[DIRECTIONS FOR THIS TASK] The part to set down runs from the first line of the data below through the line with "изменения в файл", inclusive; write it exactly and leave out the pictures.

Segment Start: DATA RECORDS

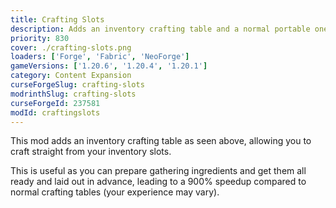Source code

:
 ```yaml
---
title: Crafting Slots
description: Adds an inventory crafting table and a normal portable one.
priority: 830
cover: ./crafting-slots.png
loaders: ['Forge', 'Fabric', 'NeoForge']
gameVersions: ['1.20.6', '1.20.4', '1.20.1']
category: Content Expansion
curseForgeSlug: crafting-slots
modrinthSlug: crafting-slots
curseForgeId: 237581
modId: craftingslots
---
```


This mod adds an inventory crafting table as seen above, allowing you to craft straight from your inventory slots.

This is useful as you can prepare gathering ingredients and get them all ready and laid out in advance, leading to a
900% speedup compared to normal crafting tables (your experience may vary).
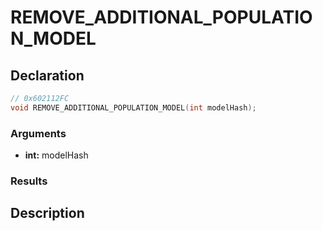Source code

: # REMOVE_ADDITIONAL_POPULATION_MODEL

## Declaration
```cpp
// 0x602112FC
void REMOVE_ADDITIONAL_POPULATION_MODEL(int modelHash);
```

### Arguments
- **int:** modelHash

### Results

## Description
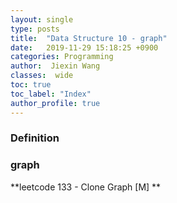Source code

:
 ```yaml
---
layout: single
type: posts
title:  "Data Structure 10 - graph"
date:   2019-11-29 15:18:25 +0900
categories: Programming
author:  Jiexin Wang
classes:  wide
toc: true
toc_label: "Index"
author_profile: true
---
```


### Definition



### graph

**leetcode 133 - Clone Graph [M] **   

```python

```   

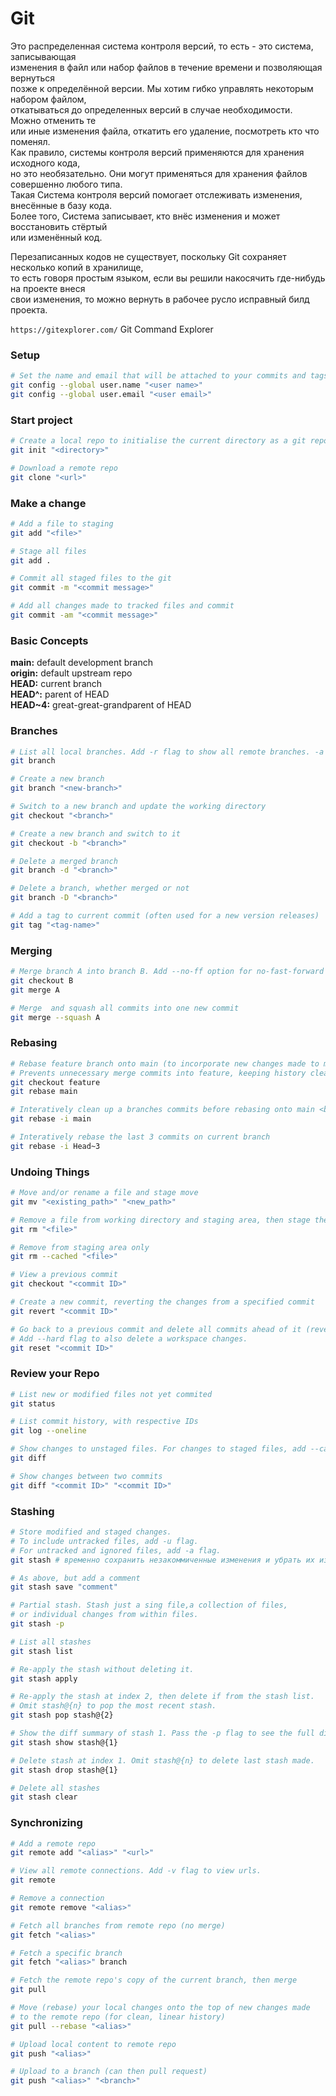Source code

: # Git
Это распределенная система контроля версий, то есть - это система, записывающая <br>
изменения в файл или набор файлов в течение времени и позволяющая вернуться <br>
позже к определённой версии. Мы хотим гибко управлять некоторым набором файлом, <br>
откатываться до определенных версий в случае необходимости. Можно отменить те <br>
или иные изменения файла, откатить его удаление, посмотреть кто что поменял. <br>
Как правило, системы контроля версий применяются для хранения исходного кода, <br>
но это необязательно. Они могут применяться для хранения файлов совершенно любого типа. <br>
Такая Система контроля версий помогает отслеживать изменения, внесённые в базу кода.  <br>
Более того, Система записывает, кто внёс изменения и может восстановить стёртый <br>
или изменённый код.

Перезаписанных кодов не существует, поскольку Git сохраняет несколько копий в хранилище, <br>
то есть говоря простым языком, если вы решили накосячить где-нибудь на проекте внеся <br>
свои изменения, то можно вернуть в рабочее русло исправный билд проекта.

`https://gitexplorer.com/` Git Command Explorer

### Setup
```bash
# Set the name and email that will be attached to your commits and tags
git config --global user.name "<user name>"
git config --global user.email "<user email>"
```

### Start project
```bash
# Create a local repo to initialise the current directory as a git repo
git init "<directory>"

# Download a remote repo
git clone "<url>"
```

### Make a change
```bash
# Add a file to staging
git add "<file>"

# Stage all files
git add .

# Commit all staged files to the git
git commit -m "<commit message>"

# Add all changes made to tracked files and commit
git commit -am "<commit message>"
```

### Basic Concepts
**main:** default development branch <br>
**origin:** default upstream repo <br>
**HEAD:** current branch <br>
**HEAD^:** parent of HEAD <br>
**HEAD~4:** great-great-grandparent of HEAD 

### Branches
```bash
# List all local branches. Add -r flag to show all remote branches. -a flag for all branches. <br>
git branch

# Create a new branch
git branch "<new-branch>"

# Switch to a new branch and update the working directory
git checkout "<branch>"

# Create a new branch and switch to it
git checkout -b "<branch>"

# Delete a merged branch
git branch -d "<branch>"

# Delete a branch, whether merged or not
git branch -D "<branch>"

# Add a tag to current commit (often used for a new version releases)
git tag "<tag-name>"
```

### Merging
```bash
# Merge branch A into branch B. Add --no-ff option for no-fast-forward merge
git checkout B
git merge A

# Merge  and squash all commits into one new commit
git merge --squash A
```

### Rebasing
```bash
# Rebase feature branch onto main (to incorporate new changes made to main).
# Prevents unnecessary merge commits into feature, keeping history clean.
git checkout feature
git rebase main

# Interatively clean up a branches commits before rebasing onto main <br>
git rebase -i main

# Interatively rebase the last 3 commits on current branch
git rebase -i Head~3
```

### Undoing Things
```bash
# Move and/or rename a file and stage move
git mv "<existing_path>" "<new_path>"

# Remove a file from working directory and staging area, then stage the removal
git rm "<file>"

# Remove from staging area only
git rm --cached "<file>"

# View a previous commit
git checkout "<commit ID>"

# Create a new commit, reverting the changes from a specified commit
git revert "<commit ID>"

# Go back to a previous commit and delete all commits ahead of it (rever it safer).
# Add --hard flag to also delete a workspace changes.
git reset "<commit ID>"
```

### Review your Repo
```bash
# List new or modified files not yet commited
git status

# List commit history, with respective IDs
git log --oneline

# Show changes to unstaged files. For changes to staged files, add --cached option.
git diff

# Show changes between two commits
git diff "<commit ID>" "<commit ID>"
```

### Stashing
```bash
# Store modified and staged changes.
# To include untracked files, add -u flag.
# For untracked and ignored files, add -a flag.
git stash # временно сохранить незакоммиченные изменения и убрать их из рабочей директории

# As above, but add a comment
git stash save "comment"

# Partial stash. Stash just a sing file,a collection of files,
# or individual changes from within files.
git stash -p

# List all stashes
git stash list

# Re-apply the stash without deleting it.
git stash apply

# Re-apply the stash at index 2, then delete if from the stash list.
# Omit stash@{n} to pop the most recent stash.
git stash pop stash@{2}

# Show the diff summary of stash 1. Pass the -p flag to see the full diff.
git stash show stash@{1}

# Delete stash at index 1. Omit stash@{n} to delete last stash made.
git stash drop stash@{1}

# Delete all stashes
git stash clear
```

### Synchronizing
```bash
# Add a remote repo
git remote add "<alias>" "<url>"

# View all remote connections. Add -v flag to view urls.
git remote

# Remove a connection
git remote remove "<alias>"

# Fetch all branches from remote repo (no merge)
git fetch "<alias>"

# Fetch a specific branch
git fetch "<alias>" branch

# Fetch the remote repo's copy of the current branch, then merge
git pull

# Move (rebase) your local changes onto the top of new changes made
# to the remote repo (for clean, linear history)
git pull --rebase "<alias>"

# Upload local content to remote repo
git push "<alias>"

# Upload to a branch (can then pull request)
git push "<alias>" "<branch>"
```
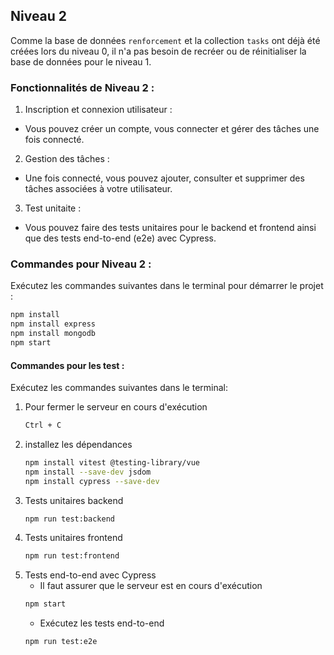 ## Niveau 2
Comme la base de données `renforcement` et la collection `tasks` ont déjà été créées lors du niveau 0, il n'a pas besoin de recréer ou de réinitialiser la base de données pour le niveau 1.
### Fonctionnalités de Niveau 2 :
1. Inscription et connexion utilisateur :
  - Vous pouvez créer un compte, vous connecter et gérer des tâches une fois connecté.
2. Gestion des tâches :
  - Une fois connecté, vous pouvez ajouter, consulter et supprimer des tâches associées à votre utilisateur.
3. Test unitaite :
  - Vous pouvez faire des tests unitaires pour le backend et frontend ainsi que des tests end-to-end (e2e) avec Cypress.

### Commandes pour Niveau 2 :
Exécutez les commandes suivantes dans le terminal pour démarrer le projet :
```bash
npm install
npm install express
npm install mongodb
npm start
```

#### Commandes pour les test :
Exécutez les commandes suivantes dans le terminal:

1. Pour fermer le serveur en cours d'exécution
   ```bash
   Ctrl + C
   ```
2. installez les dépendances
   ```bash
   npm install vitest @testing-library/vue
   npm install --save-dev jsdom
   npm install cypress --save-dev
   ```
3. Tests unitaires backend
    ```bash
    npm run test:backend
   ```
4. Tests unitaires frontend
    ```bash
   npm run test:frontend
   ```
5. Tests end-to-end avec Cypress 
   - Il faut assurer que le serveur est en cours d'exécution
    ```bash
    npm start
   ```
   - Exécutez les tests end-to-end
   ```bash
   npm run test:e2e
   ```
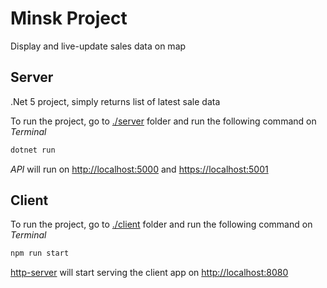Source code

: # Minsk Project

Display and live-update sales data on map

## Server

.Net 5 project, simply returns list of latest sale data

To run the project, go to [./server](./server) folder and run the following command on _Terminal_

```bash
dotnet run
```

_API_ will run on [http://localhost:5000](http://localhost:5000) and [https://localhost:5001](https://localhost:5001)

## Client

To run the project, go to [./client](./client) folder and run the following command on _Terminal_

```bash
npm run start
```

[http-server](https://www.npmjs.com/package/http-server) will start serving the client app on [http://localhost:8080](http://localhost:8080)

Segment End: DATA RECORDS

[WRITTEN REPLY]
Source code

:
 ```yaml
---
title: Crafting Slots
description: Adds an inventory crafting table and a normal portable one.
priority: 830
cover: ./crafting-slots.png
loaders: ['Forge', 'Fabric', 'NeoForge']
gameVersions: ['1.20.6', '1.20.4', '1.20.1']
category: Content Expansion
curseForgeSlug: crafting-slots
modrinthSlug: crafting-slots
curseForgeId: 237581
modId: craftingslots
---
```


This mod adds an inventory crafting table as seen above, allowing you to craft straight from your inventory slots.

This is useful as you can prepare gathering ingredients and get them all ready and laid out in advance, leading to a
900% speedup compared to normal crafting tables (your experience may vary).
Source code

: # REMOVE_ADDITIONAL_POPULATION_MODEL

## Declaration
```cpp
// 0x602112FC
void REMOVE_ADDITIONAL_POPULATION_MODEL(int modelHash);
```

### Arguments
- **int:** modelHash

### Results

## Description
Source code

:
 ```yaml
---
layout: single
type: posts
title:  "Data Structure 10 - graph"
date:   2019-11-29 15:18:25 +0900
categories: Programming
author:  Jiexin Wang
classes:  wide
toc: true
toc_label: "Index"
author_profile: true
---
```


### Definition



### graph

**leetcode 133 - Clone Graph [M] **   

```python

```   

Source code

: # Git
Это распределенная система контроля версий, то есть - это система, записывающая <br>
изменения в файл или набор файлов в течение времени и позволяющая вернуться <br>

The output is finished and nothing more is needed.